Les affrontements se poursuivent à l’ISTA/Ndolo

KINSHASA — Les affrontements ont repris ce matin, 28 mai 2016 entre étudiants de l’Institut supérieur des techniques appliquées (ISTA) et policiers après ceux du vendredi 27 mai.
Les étudiants réclamaient la libération de leurs camarades interpellés hier vendredi par la police pendant les accrochages. Selon les sources du centre hospitalier de l’ISTA le bilan des affrontements d’hier font état d’au moins une trentaine de personnes blessées dont six policiers.

A accroire les étudiants, des policiers étaient entrés dans le Home et ont emporté certains biens, ce que rejette la police. Des allégations confirmées par des sources onusiennes arrivées quelques heures après les heurts. Ce matin des étudiants ont encore barré la route et brûlé des pneus. La police venue sur place a en cerclée le périmètre.

D’après des sources en voisinant l’ISTA, la situation qui est devenue calme après un renfort des policiers étaient tendue, des pneus sont encore brûlés. Il y a eu une espèce de chasse à l’homme entre étudiants et policiers. Des étudiants confirment certains de leurs camarades ont été arrêtés.

Se confiant à la radio okapi, le président de la communauté estudiantine, Jacques Mundele affirme que pour les affrontements du hier, ses collègues réclamaient la libération de leur collègue interpellé par la police universitaire depuis le 24 mai dernier. Il Mundele a expliqué que l’étudiant arrêté a été surpris avec des tracts appelant à la marche de l’opposition.

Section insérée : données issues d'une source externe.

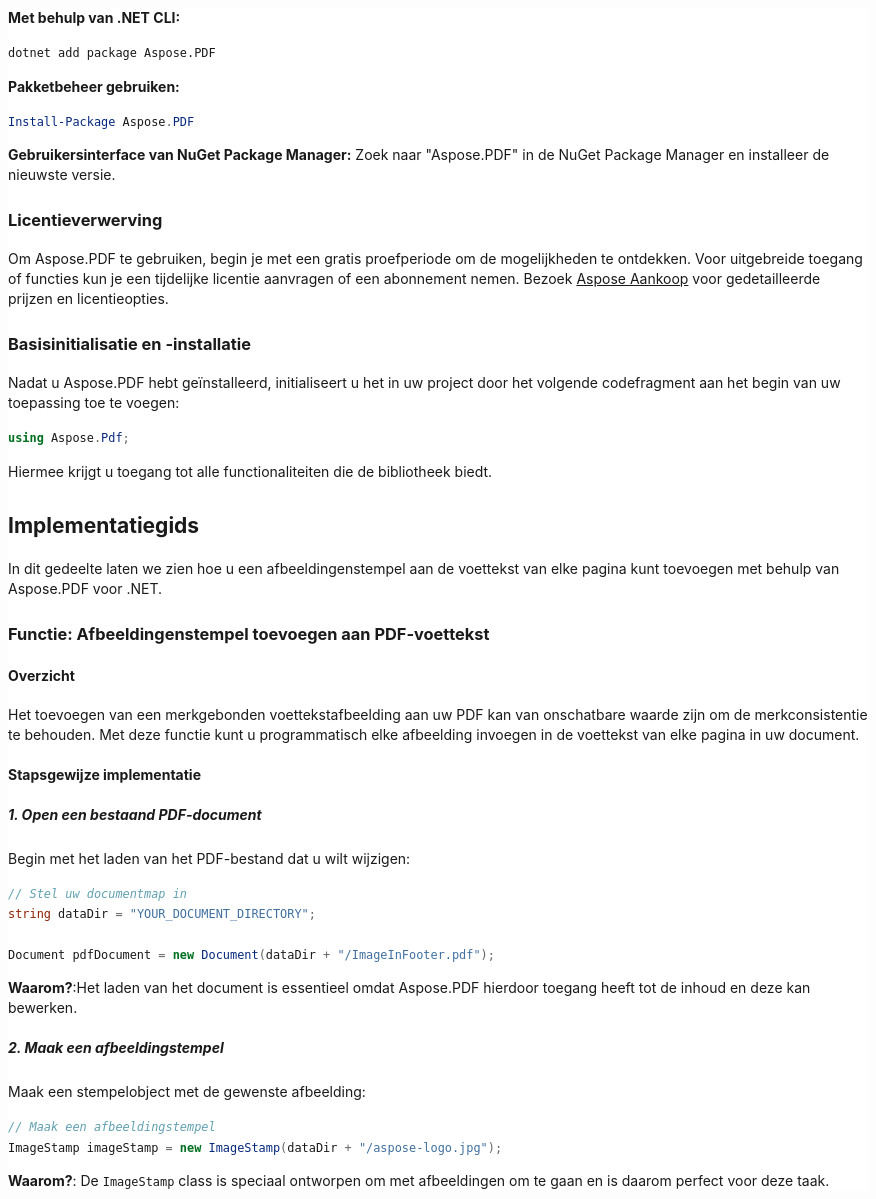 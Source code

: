 **Met behulp van .NET CLI:**
```bash
dotnet add package Aspose.PDF
```

**Pakketbeheer gebruiken:**
```powershell
Install-Package Aspose.PDF
```

**Gebruikersinterface van NuGet Package Manager:**
Zoek naar "Aspose.PDF" in de NuGet Package Manager en installeer de nieuwste versie.

### Licentieverwerving
Om Aspose.PDF te gebruiken, begin je met een gratis proefperiode om de mogelijkheden te ontdekken. Voor uitgebreide toegang of functies kun je een tijdelijke licentie aanvragen of een abonnement nemen. Bezoek [Aspose Aankoop](https://purchase.aspose.com/buy) voor gedetailleerde prijzen en licentieopties.

### Basisinitialisatie en -installatie
Nadat u Aspose.PDF hebt geïnstalleerd, initialiseert u het in uw project door het volgende codefragment aan het begin van uw toepassing toe te voegen:
```csharp
using Aspose.Pdf;
```
Hiermee krijgt u toegang tot alle functionaliteiten die de bibliotheek biedt.

## Implementatiegids

In dit gedeelte laten we zien hoe u een afbeeldingenstempel aan de voettekst van elke pagina kunt toevoegen met behulp van Aspose.PDF voor .NET.

### Functie: Afbeeldingenstempel toevoegen aan PDF-voettekst
#### Overzicht
Het toevoegen van een merkgebonden voettekstafbeelding aan uw PDF kan van onschatbare waarde zijn om de merkconsistentie te behouden. Met deze functie kunt u programmatisch elke afbeelding invoegen in de voettekst van elke pagina in uw document.

#### Stapsgewijze implementatie
##### 1. Open een bestaand PDF-document
Begin met het laden van het PDF-bestand dat u wilt wijzigen:
```csharp
// Stel uw documentmap in
string dataDir = "YOUR_DOCUMENT_DIRECTORY";

Document pdfDocument = new Document(dataDir + "/ImageInFooter.pdf");
```
**Waarom?**:Het laden van het document is essentieel omdat Aspose.PDF hierdoor toegang heeft tot de inhoud en deze kan bewerken.

##### 2. Maak een afbeeldingstempel
Maak een stempelobject met de gewenste afbeelding:
```csharp
// Maak een afbeeldingstempel
ImageStamp imageStamp = new ImageStamp(dataDir + "/aspose-logo.jpg");
```
**Waarom?**: De `ImageStamp` class is speciaal ontworpen om met afbeeldingen om te gaan en is daarom perfect voor deze taak.
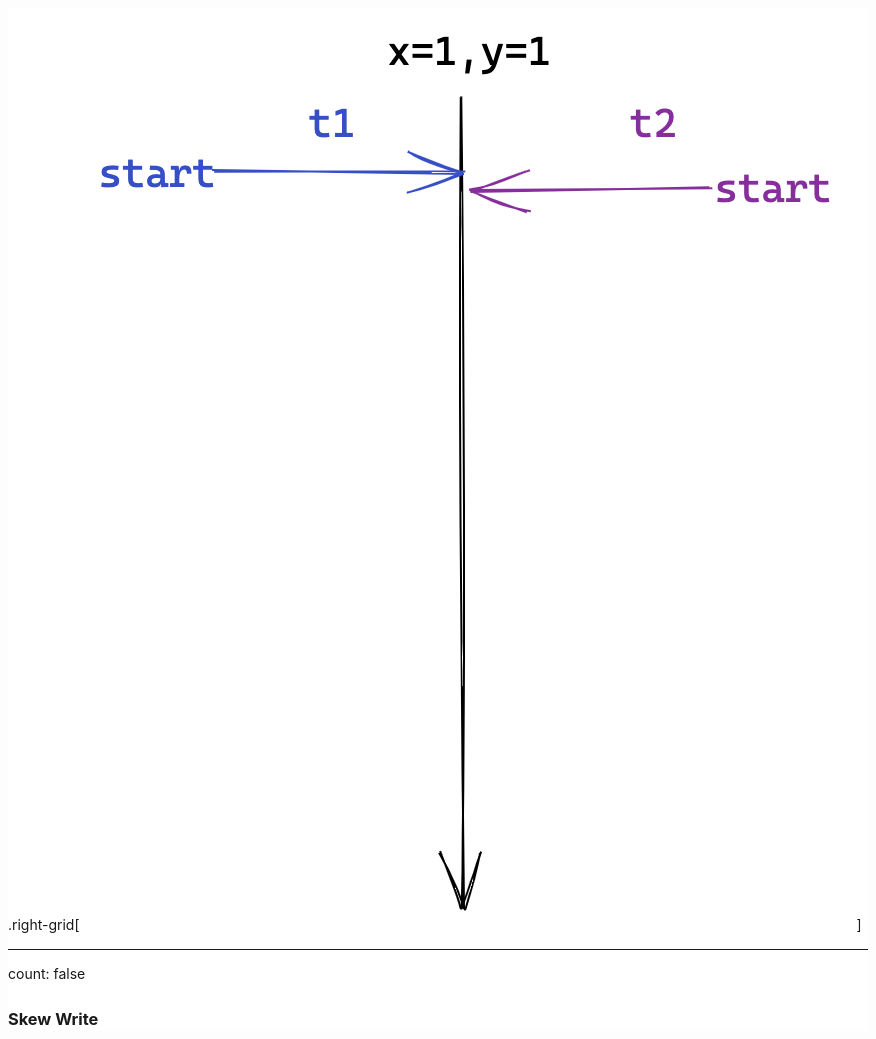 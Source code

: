 .right-grid[<img src="ssi_skew_write_0.png" style="max-width:100%;"> </img>]

---
count: false
### Skew Write
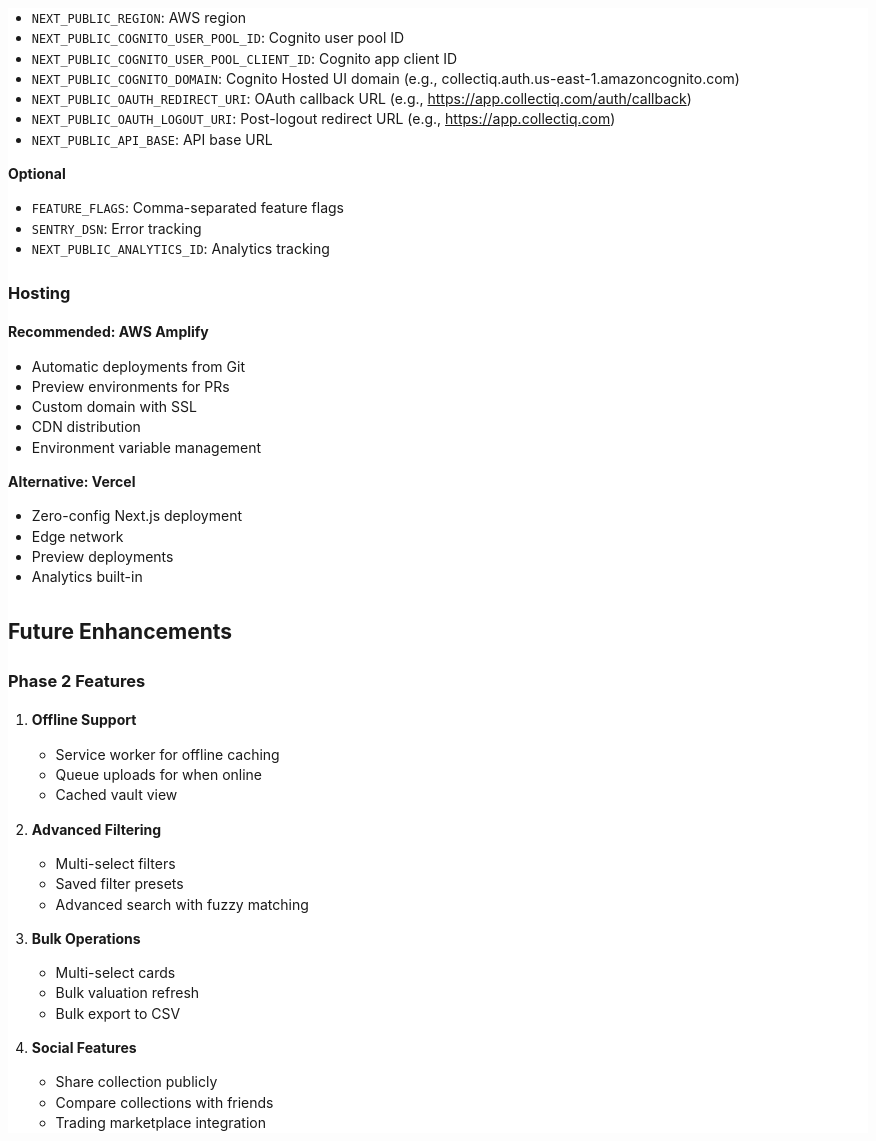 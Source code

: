 - `NEXT_PUBLIC_REGION`: AWS region
- `NEXT_PUBLIC_COGNITO_USER_POOL_ID`: Cognito user pool ID
- `NEXT_PUBLIC_COGNITO_USER_POOL_CLIENT_ID`: Cognito app client ID
- `NEXT_PUBLIC_COGNITO_DOMAIN`: Cognito Hosted UI domain (e.g., collectiq.auth.us-east-1.amazoncognito.com)
- `NEXT_PUBLIC_OAUTH_REDIRECT_URI`: OAuth callback URL (e.g., https://app.collectiq.com/auth/callback)
- `NEXT_PUBLIC_OAUTH_LOGOUT_URI`: Post-logout redirect URL (e.g., https://app.collectiq.com)
- `NEXT_PUBLIC_API_BASE`: API base URL

**Optional**

- `FEATURE_FLAGS`: Comma-separated feature flags
- `SENTRY_DSN`: Error tracking
- `NEXT_PUBLIC_ANALYTICS_ID`: Analytics tracking

### Hosting

**Recommended: AWS Amplify**

- Automatic deployments from Git
- Preview environments for PRs
- Custom domain with SSL
- CDN distribution
- Environment variable management

**Alternative: Vercel**

- Zero-config Next.js deployment
- Edge network
- Preview deployments
- Analytics built-in

## Future Enhancements

### Phase 2 Features

1. **Offline Support**
   - Service worker for offline caching
   - Queue uploads for when online
   - Cached vault view

2. **Advanced Filtering**
   - Multi-select filters
   - Saved filter presets
   - Advanced search with fuzzy matching

3. **Bulk Operations**
   - Multi-select cards
   - Bulk valuation refresh
   - Bulk export to CSV

4. **Social Features**
   - Share collection publicly
   - Compare collections with friends
   - Trading marketplace integration
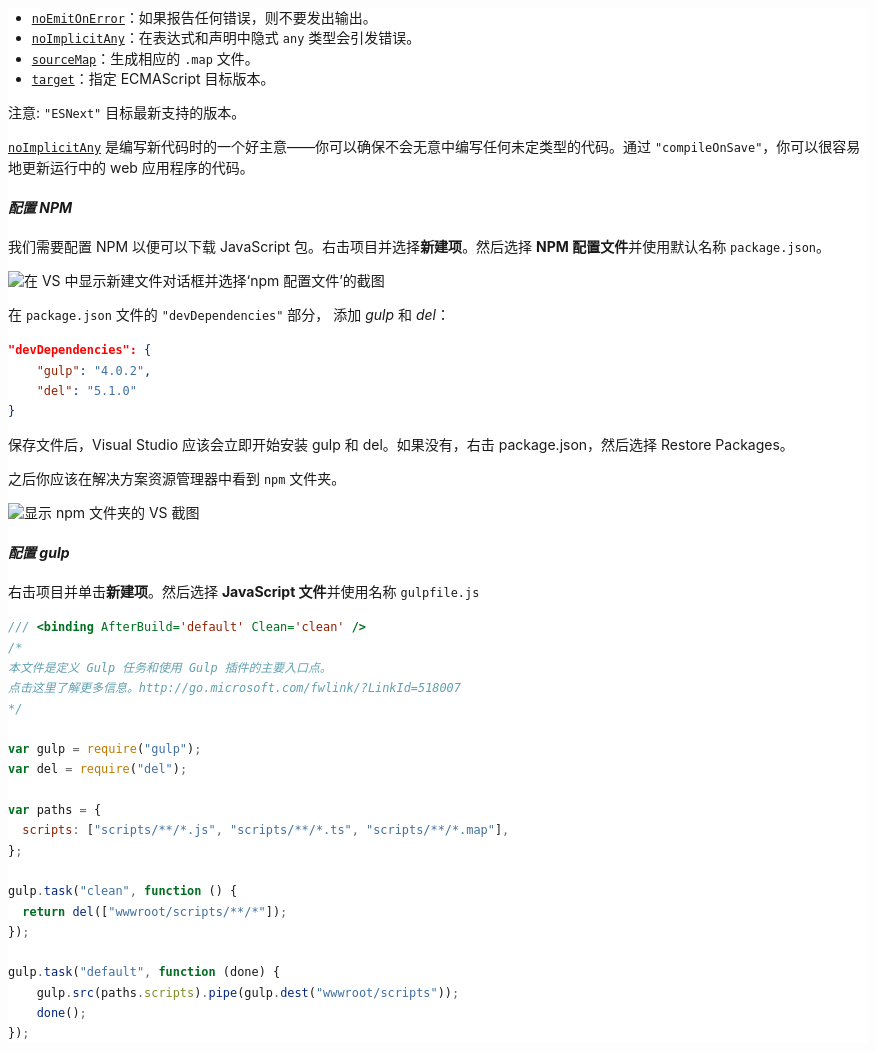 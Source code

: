 - [`noEmitOnError`](/zh/tsconfig#noEmitOnError)：如果报告任何错误，则不要发出输出。
- [`noImplicitAny`](/zh/tsconfig#noImplicitAny)：在表达式和声明中隐式 `any` 类型会引发错误。
- [`sourceMap`](/zh/tsconfig#sourceMap)：生成相应的 `.map` 文件。
- [`target`](/zh/tsconfig#target)：指定 ECMAScript 目标版本。

注意: `"ESNext"` 目标最新支持的版本。

[`noImplicitAny`](/zh/tsconfig#noImplicitAny) 是编写新代码时的一个好主意——你可以确保不会无意中编写任何未定类型的代码。通过 `"compileOnSave"`，你可以很容易地更新运行中的 web 应用程序的代码。

#### _配置 NPM_

我们需要配置 NPM 以便可以下载 JavaScript 包。右击项目并选择**新建项**。然后选择 **NPM 配置文件**并使用默认名称 `package.json`。

![在 VS 中显示新建文件对话框并选择‘npm 配置文件’的截图](/images/tutorials/aspnet/packagejson.png)

在 `package.json` 文件的 `"devDependencies"` 部分， 添加 _gulp_ 和 _del_：

```json tsconfig
"devDependencies": {
    "gulp": "4.0.2",
    "del": "5.1.0"
}
```

保存文件后，Visual Studio 应该会立即开始安装 gulp 和 del。如果没有，右击 package.json，然后选择 Restore Packages。

之后你应该在解决方案资源管理器中看到 `npm` 文件夹。

![显示 npm 文件夹的 VS 截图](/images/tutorials/aspnet/npm.png)

#### _配置 gulp_

右击项目并单击**新建项**。然后选择 **JavaScript 文件**并使用名称 `gulpfile.js`

```js
/// <binding AfterBuild='default' Clean='clean' />
/*
本文件是定义 Gulp 任务和使用 Gulp 插件的主要入口点。
点击这里了解更多信息。http://go.microsoft.com/fwlink/?LinkId=518007
*/

var gulp = require("gulp");
var del = require("del");

var paths = {
  scripts: ["scripts/**/*.js", "scripts/**/*.ts", "scripts/**/*.map"],
};

gulp.task("clean", function () {
  return del(["wwwroot/scripts/**/*"]);
});

gulp.task("default", function (done) {
    gulp.src(paths.scripts).pipe(gulp.dest("wwwroot/scripts"));
    done();
});
```
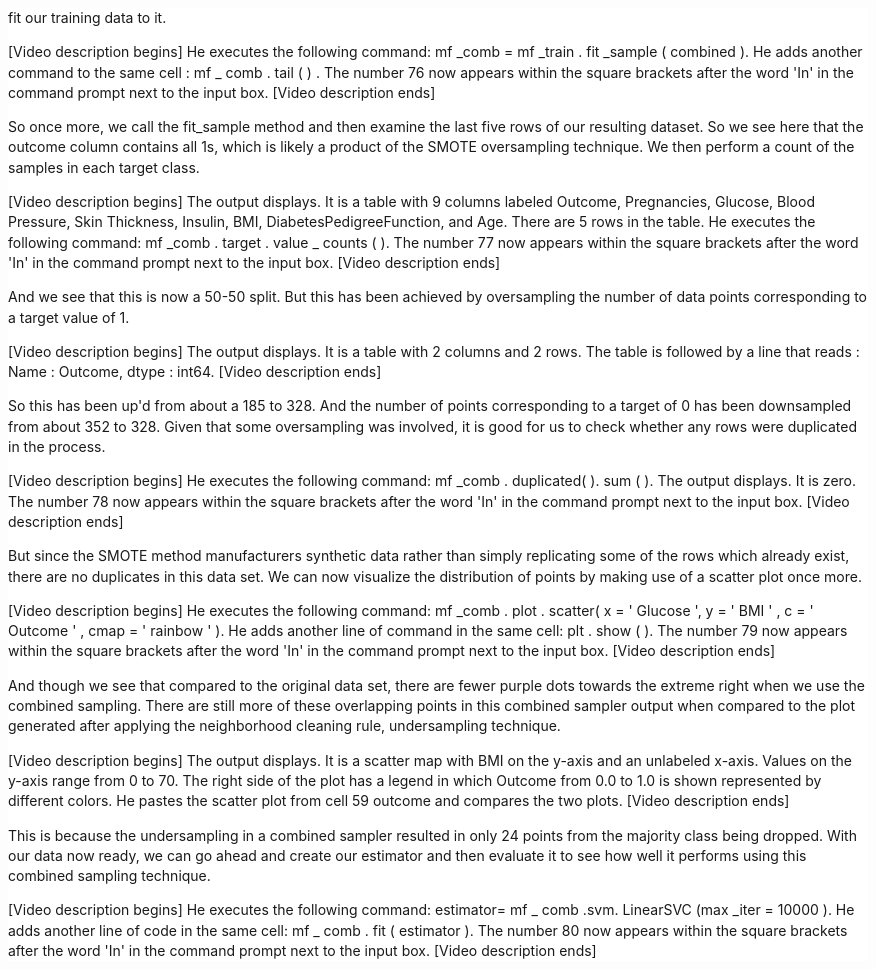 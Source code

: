 fit our training data to it.

[Video description begins] He executes the following command: mf _comb = mf _train . fit _sample ( combined ). He adds another command to the same cell : mf _ comb . tail ( ) . The number 76 now appears within the square brackets after the word 'In' in the command prompt next to the input box. [Video description ends]

So once more, we call the fit_sample method and then examine the last five rows of our resulting dataset. So we see here that the outcome column contains all 1s, which is likely a product of the SMOTE oversampling technique. We then perform a count of the samples in each target class.

[Video description begins] The output displays. It is a table with 9 columns labeled Outcome, Pregnancies, Glucose, Blood Pressure, Skin Thickness, Insulin, BMI, DiabetesPedigreeFunction, and Age. There are 5 rows in the table. He executes the following command: mf _comb . target . value _ counts ( ). The number 77 now appears within the square brackets after the word 'In' in the command prompt next to the input box. [Video description ends]

And we see that this is now a 50-50 split. But this has been achieved by oversampling the number of data points corresponding to a target value of 1.

[Video description begins] The output displays. It is a table with 2 columns and 2 rows. The table is followed by a line that reads : Name : Outcome, dtype : int64. [Video description ends]

So this has been up'd from about a 185 to 328. And the number of points corresponding to a target of 0 has been downsampled from about 352 to 328. Given that some oversampling was involved, it is good for us to check whether any rows were duplicated in the process.

[Video description begins] He executes the following command: mf _comb . duplicated( ). sum ( ). The output displays. It is zero. The number 78 now appears within the square brackets after the word 'In' in the command prompt next to the input box. [Video description ends]

But since the SMOTE method manufacturers synthetic data rather than simply replicating some of the rows which already exist, there are no duplicates in this data set. We can now visualize the distribution of points by making use of a scatter plot once more.

[Video description begins] He executes the following command: mf _comb . plot . scatter( x = ' Glucose ', y = ' BMI ' , c = ' Outcome ' , cmap = ' rainbow ' ). He adds another line of command in the same cell: plt . show ( ). The number 79 now appears within the square brackets after the word 'In' in the command prompt next to the input box. [Video description ends]

And though we see that compared to the original data set, there are fewer purple dots towards the extreme right when we use the combined sampling. There are still more of these overlapping points in this combined sampler output when compared to the plot generated after applying the neighborhood cleaning rule, undersampling technique.

[Video description begins] The output displays. It is a scatter map with BMI on the y-axis and an unlabeled x-axis. Values on the y-axis range from 0 to 70. The right side of the plot has a legend in which Outcome from 0.0 to 1.0 is shown represented by different colors. He pastes the scatter plot from cell 59 outcome and compares the two plots. [Video description ends]

This is because the undersampling in a combined sampler resulted in only 24 points from the majority class being dropped. With our data now ready, we can go ahead and create our estimator and then evaluate it to see how well it performs using this combined sampling technique.

[Video description begins] He executes the following command: estimator= mf _ comb .svm. LinearSVC (max _iter = 10000 ). He adds another line of code in the same cell: mf _ comb . fit ( estimator ). The number 80 now appears within the square brackets after the word 'In' in the command prompt next to the input box. [Video description ends]
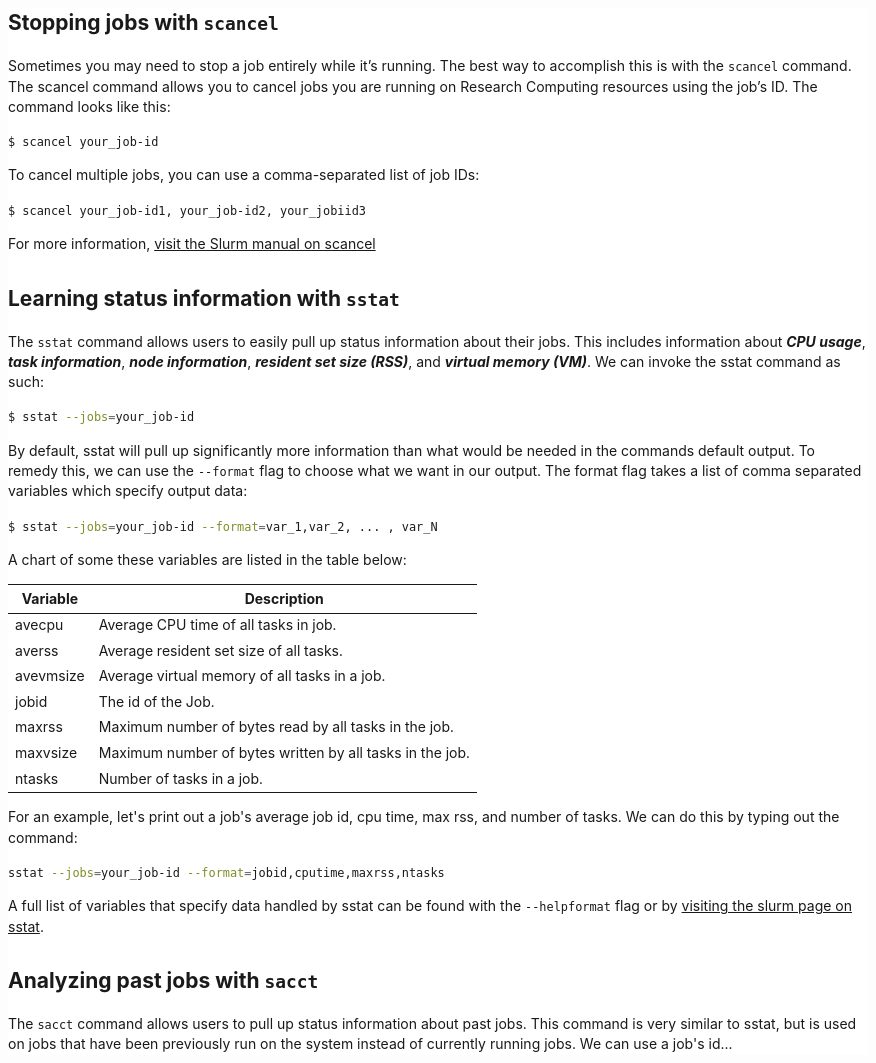 ## Stopping jobs with `scancel`
Sometimes you may need to stop a job entirely while it’s running. The best way to accomplish this is with the `scancel` command. The scancel command allows you to cancel jobs you are running on Research Computing resources using the job’s ID. The command looks like this:

```bash
$ scancel your_job-id
```

To cancel multiple jobs, you can use a comma-separated list of job IDs:

```bash
$ scancel your_job-id1, your_job-id2, your_jobiid3
```

For more information, [visit the Slurm manual on scancel](https://slurm.schedmd.com/scancel.html)

## Learning status information with `sstat`

The `sstat` command allows users to easily pull up status information about their jobs. This includes information about *__CPU usage__*, *__task information__*, *__node information__*, *__resident set size (RSS)__*, and *__virtual memory (VM)__*. We can invoke the sstat command as such:
```bash
$ sstat --jobs=your_job-id
```
By default, sstat will pull up significantly more information than what would be needed in the commands default output. To remedy this, we can use the `--format` flag to choose what we want in our output. The format flag takes a list of comma separated variables which specify output data:

```bash
$ sstat --jobs=your_job-id --format=var_1,var_2, ... , var_N
```
A chart of some these variables are listed in the table below:

Variable    | Description
------------|------------
avecpu      | Average CPU time of all tasks in job.
averss      | Average resident set size of all tasks.
avevmsize   | Average virtual memory of all tasks in a job.
jobid       | The id of the Job.
maxrss      | Maximum number of bytes read by all tasks in the job.
maxvsize    | Maximum number of bytes written by all tasks in the job.
ntasks      | Number of tasks in a job.

For an example, let's print out a job's average job id, cpu time, max rss, and number of tasks. We can do this by typing out the command:

```bash
sstat --jobs=your_job-id --format=jobid,cputime,maxrss,ntasks
```

A full list of variables that specify data handled by sstat can be found with the `--helpformat` flag or by [visiting the slurm page on sstat](https://slurm.schedmd.com/sstat.html).

## Analyzing past jobs with `sacct`
The `sacct` command allows users to pull up status information about past jobs. This command is very similar to sstat, but is used on jobs that have been previously run on the system instead of currently running jobs. We can use a job's id...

« Nous avions essayé d’entrer en contact avec le service approprié [police universitaire] pour savoir où était détenu l’étudiant afin qu’il soit libéré. Le temps que ça prenait, la police nationale était déjà sur le lieu. Nous leur avons demandé d’observer la situation jusqu’à ce que l’étudiant soit libéré. Ça a pris tout le temps que ça a pris et l’étudiant a retrouvé sa liberté », a raconté le président des étudiant de l’ISTA.
Pendant cette négociation entre la police universitaire, la police nationale et les étudiants, une frange des policiers a commencé à tirer des gaz lacrymogènes et il y a eu une opposition des étudiants et tout a dégénéré, a poursuivi Jacques Mundele.

Pour sa part, le porte-parole de la Police dit ne pas être au courant de ce qui s’était passé à l’ISTA, promettant de se renseigner.